Hostetler had started just two games in almost seven full seasons for the Giants when Phil Simms injured his foot in Week 14. After starting that season with 10 straight wins, the Giants lost three out of four and were mostly written off as a contender when Simms got hurt.
There was a similar mood in Philadelphia when MVP contender Wentz got hurt in Los Angeles in a win that improved the Eagles to 11-2, but left them with a backup quarterback running the show.
“Everyone had jumped off the bandwagon,” Hostetler recalled. “We were completely shot as a team. That was the outside looking in. Inside where we were at, we just rallied the wagons. It was us versus the world. We just rallied around each other and it showed. I had a team similar to Philly. They’ve rallied around each other and nobody gives them a chance. When nobody gives you a chance and you’re a close-knit team that has been through adversity, look out, you can be dangerous.”
Hostetler said he had gained confidence by being thrown in late in a win against Dallas early in the season, and then leading a comeback against the Cardinals after Simms got injured in Game 6.
But by the time he stepped in for Simms in December, Hostetler had thrown 93 passes since entering the NFL in 1984. Hostetler managed to lead the Giants to two wins to end the regular season, a lopsided playoff opener over Chicago, then upsets over two-time defending champion San Francisco in the NFC title game (15-13 on five field goals) and Buffalo (20-19)in the Super Bowl.
“There were lots of things that were said, lots of negative things,” Hostetler said. “That fed me because none of those guys had seen me play. I never had the opportunity. It wasn’t like I had gone out there and failed and that’s why I was a backup. I was a backup because we didn’t have free agency and I was behind a guy who was playing really well who hadn’t gotten hurt.”
Foles is the 14th quarterback to start the Super Bowl after not holding that role for the season opener, including Brady (2016) and Ben Roethlisberger (2010), who were suspended to start those seasons.
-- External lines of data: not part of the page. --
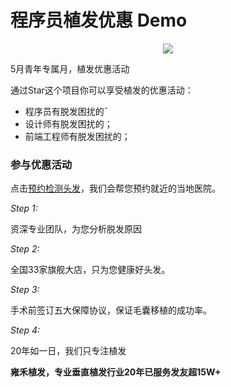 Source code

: # 程序员植发优惠 Demo

<p align="center"><img src="../read/yemian.gif" /></p>

5月青年专属月，植发优惠活动

通过Star这个项目你可以享受植发的优惠活动：

- 程序员有脱发困扰的¯
- 设计师有脱发困扰的；
- 前端工程师有脱发困扰的；


### 参与优惠活动

点击<a href="https://vipz1-hzfk12.kuaishang.cn/bs/im.htm?cas=116538___695870&fi=119083&sText=github&ref=github" target="_blank">预约检测头发</a>，我们会帮您预约就近的当地医院。

*Step 1:*

资深专业团队，为您分析脱发原因

*Step 2:*

全国33家旗舰大店，只为您健康好头发。

*Step 3:*

手术前签订五大保障协议，保证毛囊移植的成功率。 


*Step 4:*

20年如一日，我们只专注植发


**雍禾植发，专业垂直植发行业20年已服务发友超15W+**

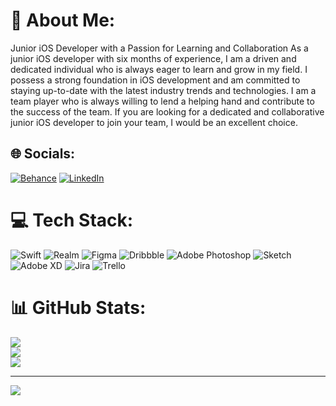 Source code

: # 💫 About Me:
Junior iOS Developer with a Passion for Learning and Collaboration
As a junior iOS developer with six months of experience, I am a driven and dedicated individual who is always eager to learn and grow in my field. I possess a strong foundation in iOS development and am committed to staying up-to-date with the latest industry trends and technologies. I am a team player who is always willing to lend a helping hand and contribute to the success of the team.
If you are looking for a dedicated and collaborative junior iOS developer to join your team, I would be an excellent choice.


## 🌐 Socials:
[![Behance](https://img.shields.io/badge/Behance-1769ff?logo=behance&logoColor=white)](https://www.behance.net/maxbilyk) [![LinkedIn](https://img.shields.io/badge/LinkedIn-%230077B5.svg?logo=linkedin&logoColor=white)](https://www.linkedin.com/in/maxym-bilyk-8568691a3/) 

# 💻 Tech Stack:
![Swift](https://img.shields.io/badge/swift-F54A2A?style=for-the-badge&logo=swift&logoColor=white) ![Realm](https://img.shields.io/badge/Realm-39477F?style=for-the-badge&logo=realm&logoColor=white) 	![Figma](https://img.shields.io/badge/figma-%23F24E1E.svg?style=for-the-badge&logo=figma&logoColor=white) ![Dribbble](https://img.shields.io/badge/Dribbble-EA4C89?style=for-the-badge&logo=dribbble&logoColor=white) ![Adobe Photoshop](https://img.shields.io/badge/adobephotoshop-%2331A8FF.svg?style=for-the-badge&logo=adobephotoshop&logoColor=white) ![Sketch](https://img.shields.io/badge/Sketch-FFB387?style=for-the-badge&logo=sketch&logoColor=black) ![Adobe XD](https://img.shields.io/badge/Adobe%20XD-470137?style=for-the-badge&logo=Adobe%20XD&logoColor=#FF61F6) ![Jira](https://img.shields.io/badge/jira-%230A0FFF.svg?style=for-the-badge&logo=jira&logoColor=white) ![Trello](https://img.shields.io/badge/Trello-%23026AA7.svg?style=for-the-badge&logo=Trello&logoColor=white)
# 📊 GitHub Stats:
![](https://github-readme-stats.vercel.app/api?username=MaxBilyk1401&theme=dark&hide_border=false&include_all_commits=false&count_private=false)<br/>
![](https://github-readme-streak-stats.herokuapp.com/?user=MaxBilyk1401&theme=dark&hide_border=false)<br/>
![](https://github-readme-stats.vercel.app/api/top-langs/?username=MaxBilyk1401&theme=dark&hide_border=false&include_all_commits=false&count_private=false&layout=compact)

---
[![](https://visitcount.itsvg.in/api?id=MaxBilyk1401&icon=0&color=0)](https://visitcount.itsvg.in)

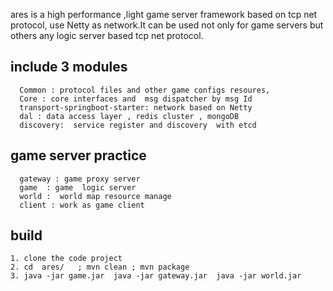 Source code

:  ares  is a high performance ,light game server framework based on tcp net protocol, use Netty as network.It can be used not only for game servers but others any logic server based tcp net protocol.

## include 3 modules
      Common : protocol files and other game configs resoures, 
      Core : core interfaces and  msg dispatcher by msg Id
      transport-springboot-starter: network based on Netty
      dal : data access layer , redis cluster , mongoDB
      discovery:  service register and discovery  with etcd
## game server practice
      gateway : game proxy server
      game  : game  logic server
      world :  world map resource manage
      client : work as game client

## build
    1. clone the code project
    2. cd  ares/   ; mvn clean ; mvn package
    3. java -jar game.jar  java -jar gateway.jar  java -jar world.jar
The others fall into a few categories.
There were those who seized the job early in the season such as Jake Delhomme did for Carolina when he replaced Rodney Peete at halftime of the 2003 season opener; Brady when he stepped in for an injured Drew Bledsoe in Week 3 in 2001; and Joe Kapp, who replaced Gary Cuozzo for Minnesota in the second game in 1969.
Then there were teams looking for a midseason jolt that turned into Super Bowl wins. Roger Staubach shared time with Craig Morton in 1971 before taking over for good midway through the year to launch a Hall of Fame career with his first Super Bowl win. Three years later, Terry Bradshaw began the season on the bench behind Joe Gilliam before taking over as starter in Week 7, then winning the first of four Super Bowl titles. Trent Dilfer then stepped in for Tony Banks midway through the 2000 season for Baltimore, lost his first start and then won 11 in a row behind a dominant defense.
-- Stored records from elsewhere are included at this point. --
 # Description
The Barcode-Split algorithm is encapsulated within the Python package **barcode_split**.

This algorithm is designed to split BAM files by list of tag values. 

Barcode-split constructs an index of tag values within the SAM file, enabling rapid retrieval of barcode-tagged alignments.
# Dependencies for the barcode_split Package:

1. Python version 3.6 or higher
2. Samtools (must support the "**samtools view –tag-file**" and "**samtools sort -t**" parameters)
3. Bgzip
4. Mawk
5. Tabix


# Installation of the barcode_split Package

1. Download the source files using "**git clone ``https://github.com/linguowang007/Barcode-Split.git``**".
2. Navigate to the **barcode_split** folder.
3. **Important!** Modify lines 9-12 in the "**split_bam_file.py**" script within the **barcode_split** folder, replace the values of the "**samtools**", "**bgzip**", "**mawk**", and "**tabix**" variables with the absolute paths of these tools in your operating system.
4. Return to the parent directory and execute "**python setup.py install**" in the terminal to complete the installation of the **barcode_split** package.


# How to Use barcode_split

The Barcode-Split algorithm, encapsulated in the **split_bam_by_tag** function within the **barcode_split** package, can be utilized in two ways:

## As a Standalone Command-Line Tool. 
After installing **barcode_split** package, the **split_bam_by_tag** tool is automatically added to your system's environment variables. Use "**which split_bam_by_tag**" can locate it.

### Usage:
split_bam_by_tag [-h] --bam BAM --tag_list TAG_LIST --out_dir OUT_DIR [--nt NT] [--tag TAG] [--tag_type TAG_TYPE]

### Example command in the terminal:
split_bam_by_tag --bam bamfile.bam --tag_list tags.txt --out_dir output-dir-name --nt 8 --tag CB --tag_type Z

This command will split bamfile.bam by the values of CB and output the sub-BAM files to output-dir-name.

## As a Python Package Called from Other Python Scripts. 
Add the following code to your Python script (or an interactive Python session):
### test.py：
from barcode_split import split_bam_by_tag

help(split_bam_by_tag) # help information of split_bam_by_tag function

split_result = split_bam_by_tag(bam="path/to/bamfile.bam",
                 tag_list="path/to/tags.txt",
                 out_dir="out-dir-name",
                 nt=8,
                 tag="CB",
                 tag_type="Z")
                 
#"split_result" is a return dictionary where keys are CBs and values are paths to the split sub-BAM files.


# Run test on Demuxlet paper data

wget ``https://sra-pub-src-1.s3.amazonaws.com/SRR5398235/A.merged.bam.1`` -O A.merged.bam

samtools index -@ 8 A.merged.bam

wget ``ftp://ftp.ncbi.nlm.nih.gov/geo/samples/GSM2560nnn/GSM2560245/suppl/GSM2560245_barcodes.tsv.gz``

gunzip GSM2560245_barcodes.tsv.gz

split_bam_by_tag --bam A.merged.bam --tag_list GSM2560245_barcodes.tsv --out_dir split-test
There were three other cases of injuries leading to changes before the stretch run, with Vince Ferragamo replacing Pat Haden for the Rams in 1979; Jim Plunkett stepping in for Dan Pastorini the following year in Oakland; and Colin Kaepernick doing the same in San Francisco after Alex Smith had a concussion in 2012.
But of all those quarterbacks, only Hostetler, Foles and Washington’s Doug Williams made it to the Super Bowl with as few as two regular-season starts that season. Williams made his starts early in the year before stepping in for Jay Schroeder in the season finale and sparking a comeback victory over Minnesota, leading to coach Joe Gibbs’ decision to make a change for the playoffs.
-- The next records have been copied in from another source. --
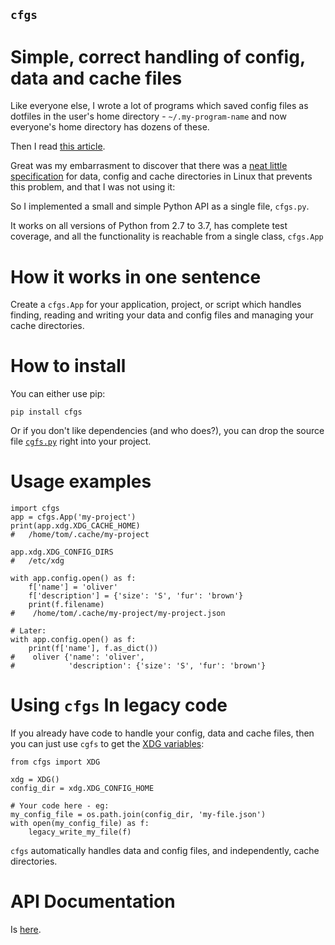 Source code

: `cfgs`
-------------

Simple, correct handling of config, data and cache files
==========================================

Like everyone else, I wrote a lot of programs which saved config files
as dotfiles in the user's home directory - `~/.my-program-name` and now
everyone's home directory has dozens of these.

Then I read
[this article](https://0x46.net/thoughts/2019/02/01/dotfile-madness/).

Great was my embarrasment to discover that there was a
[neat little specification](https://0x46.net/thoughts/2019/02/01/dotfile-madness/)
for data, config and cache directories in Linux that prevents this problem, and
that I was not using it:

So I implemented a small and simple Python API as a single file, `cfgs.py`.

It works on all versions of Python from 2.7 to 3.7, has complete test coverage,
and all the functionality is reachable from a single class, `cfgs.App`

How it works in one sentence
============

Create a `cfgs.App` for your application, project, or script which
handles finding, reading and writing your data and config files and
managing your cache directories.

How to install
===============

You can either use pip:

    pip install cfgs

Or if you don't like dependencies (and who does?), you can drop the source file
[`cgfs.py`](https://raw.githubusercontent.com/timedata-org/cfgs/master/cfgs.py)
right into your project.


Usage examples
==================

    import cfgs
    app = cfgs.App('my-project')
    print(app.xdg.XDG_CACHE_HOME)
    #   /home/tom/.cache/my-project

    app.xdg.XDG_CONFIG_DIRS
    #   /etc/xdg

    with app.config.open() as f:
        f['name'] = 'oliver'
        f['description'] = {'size': 'S', 'fur': 'brown'}
        print(f.filename)
    #    /home/tom/.cache/my-project/my-project.json

    # Later:
    with app.config.open() as f:
        print(f['name'], f.as_dict())
    #    oliver {'name': 'oliver',
    #            'description': {'size': 'S', 'fur': 'brown'}



Using `cfgs` In legacy code
=================

If you already have code to handle your config, data and cache files, then you
can just use `cgfs` to get the
[XDG variables](https://specifications.freedesktop.org/basedir-spec/basedir-spec-latest.html):

    from cfgs import XDG

    xdg = XDG()
    config_dir = xdg.XDG_CONFIG_HOME

    # Your code here - eg:
    my_config_file = os.path.join(config_dir, 'my-file.json')
    with open(my_config_file) as f:
        legacy_write_my_file(f)


`cfgs` automatically handles data and config files, and independently, cache
directories.


API Documentation
=================

Is [here](cfgs.html).
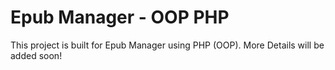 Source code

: # Epub Manager - OOP PHP

This project is built for Epub Manager using PHP (OOP).
More Details will be added soon!
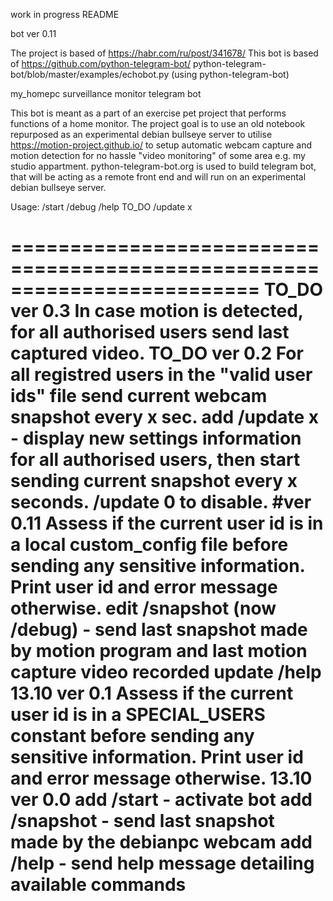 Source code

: work in progress README

bot ver 0.11

The project is based of https://habr.com/ru/post/341678/
This bot is based of https://github.com/python-telegram-bot/
python-telegram-bot/blob/master/examples/echobot.py
(using python-telegram-bot)

my_homepc surveillance monitor telegram bot

This bot is meant as a part of an exercise pet project that
performs functions of a home monitor. The project goal is to
use an old notebook repurposed as an experimental debian bullseye
server to utilise https://motion-project.github.io/ to setup
automatic webcam capture and motion detection for no hassle
"video monitoring" of some area e.g. my studio appartment.
python-telegram-bot.org is used to build telegram bot, that will
be acting as a remote front end and will run on an experimental
debian bullseye server.

Usage:
/start
/debug
/help
TO_DO /update x

=========================================================================
TO_DO ver 0.3
In case motion is detected, for all authorised users
send last captured video.
TO_DO ver 0.2
For all registred users in the "valid user ids" file send
current webcam snapshot every x sec.
add /update x - display new settings information for all authorised users,
then start sending current snapshot every x seconds. /update 0 to disable.
#ver 0.11
Assess if the current user id is in a local custom_config file
before sending any sensitive information. Print user id and
error message otherwise.
edit /snapshot (now /debug) - send last snapshot made by motion program and
last motion capture video recorded
update /help
13.10 ver 0.1
Assess if the current user id is in a SPECIAL_USERS constant
before sending any sensitive information. Print user id and
error message otherwise.
13.10 ver 0.0
add /start - activate bot
add /snapshot - send last snapshot made by the debianpc webcam
add /help - send help message detailing available commands
=========================================================================
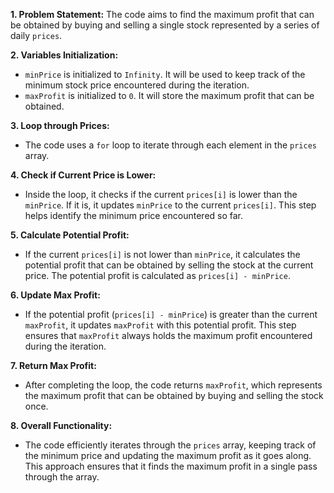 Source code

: **1. Problem Statement:**
The code aims to find the maximum profit that can be obtained by buying and selling a single stock represented by a series of daily `prices`.

**2. Variables Initialization:**

- `minPrice` is initialized to `Infinity`. It will be used to keep track of the minimum stock price encountered during the iteration.
- `maxProfit` is initialized to `0`. It will store the maximum profit that can be obtained.

**3. Loop through Prices:**

- The code uses a `for` loop to iterate through each element in the `prices` array.

**4. Check if Current Price is Lower:**

- Inside the loop, it checks if the current `prices[i]` is lower than the `minPrice`. If it is, it updates `minPrice` to the current `prices[i]`. This step helps identify the minimum price encountered so far.

**5. Calculate Potential Profit:**

- If the current `prices[i]` is not lower than `minPrice`, it calculates the potential profit that can be obtained by selling the stock at the current price. The potential profit is calculated as `prices[i] - minPrice`.

**6. Update Max Profit:**

- If the potential profit (`prices[i] - minPrice`) is greater than the current `maxProfit`, it updates `maxProfit` with this potential profit. This step ensures that `maxProfit` always holds the maximum profit encountered during the iteration.

**7. Return Max Profit:**

- After completing the loop, the code returns `maxProfit`, which represents the maximum profit that can be obtained by buying and selling the stock once.

**8. Overall Functionality:**

- The code efficiently iterates through the `prices` array, keeping track of the minimum price and updating the maximum profit as it goes along. This approach ensures that it finds the maximum profit in a single pass through the array.
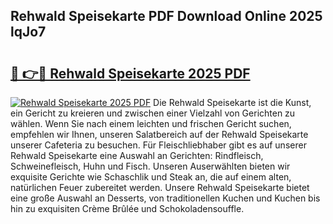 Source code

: ## Rehwald Speisekarte PDF Download Online 2025 lqJo7

# <h2><a href="http://gcebih.nevu.top/?p=Rehwald+Speisekarte">🔗 👉🔴 Rehwald Speisekarte 2025 PDF</a></h2>

[![Rehwald Speisekarte 2025 PDF](https://i.imgur.com/dBaPXMq.png)](http://gcebih.nevu.top/?p=Rehwald+Speisekarte)
Die Rehwald Speisekarte ist die Kunst, ein Gericht zu kreieren und zwischen einer Vielzahl von Gerichten zu wählen. Wenn Sie nach einem leichten und frischen Gericht suchen, empfehlen wir Ihnen, unseren Salatbereich auf der Rehwald Speisekarte unserer Cafeteria zu besuchen. Für Fleischliebhaber gibt es auf unserer Rehwald Speisekarte eine Auswahl an Gerichten: Rindfleisch, Schweinefleisch, Huhn und Fisch. Unseren Auserwählten bieten wir exquisite Gerichte wie Schaschlik und Steak an, die auf einem alten, natürlichen Feuer zubereitet werden. Unsere Rehwald Speisekarte bietet eine große Auswahl an Desserts, von traditionellen Kuchen und Kuchen bis hin zu exquisiten Crème Brûlée und Schokoladensouffle.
“I never was a backup, so the mentality was a lot different,” said Williams, who started 67 games for Tampa Bay before heading to the USFL. “Even coming to Washington as the backup, I had a backup position with a starter’s mentality. That’s how I always looked at it.”
Williams played that way in the postseason. He helped overcome a 14-point deficit in wind chill of minus-20 degrees in Chicago against the mighty Bears defense in the division round before throwing two TDs to beat the Vikings again at home in the NFC title game.
Williams then put together an historic performance in the Super Bowl, leading five TD drives in 18 plays in the second quarter of a 42-10 win over Denver in San Diego. Williams threw for 340 yards and four TD passes on a gimpy knee to win MVP honors.
“The biggest thing was going to Chicago and being able to come back in that weather to beat the Bears,” Williams said. “That was bigger than coming back from 10 points in 80 degree weather.”